Dataset entries
━━━━━━━━━━━━━━━━

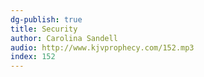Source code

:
 ```yaml
---
dg-publish: true
title: Security
author: Carolina Sandell
audio: http://www.kjvprophecy.com/152.mp3
index: 152
---
```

━━━━━━━━━━━━━━━━

## Work order
Copy the records exactly. Skip the pictures.

## Solution
Source code

:
 ```yaml
---
dg-publish: true
title: Security
author: Carolina Sandell
audio: http://www.kjvprophecy.com/152.mp3
index: 152
---
```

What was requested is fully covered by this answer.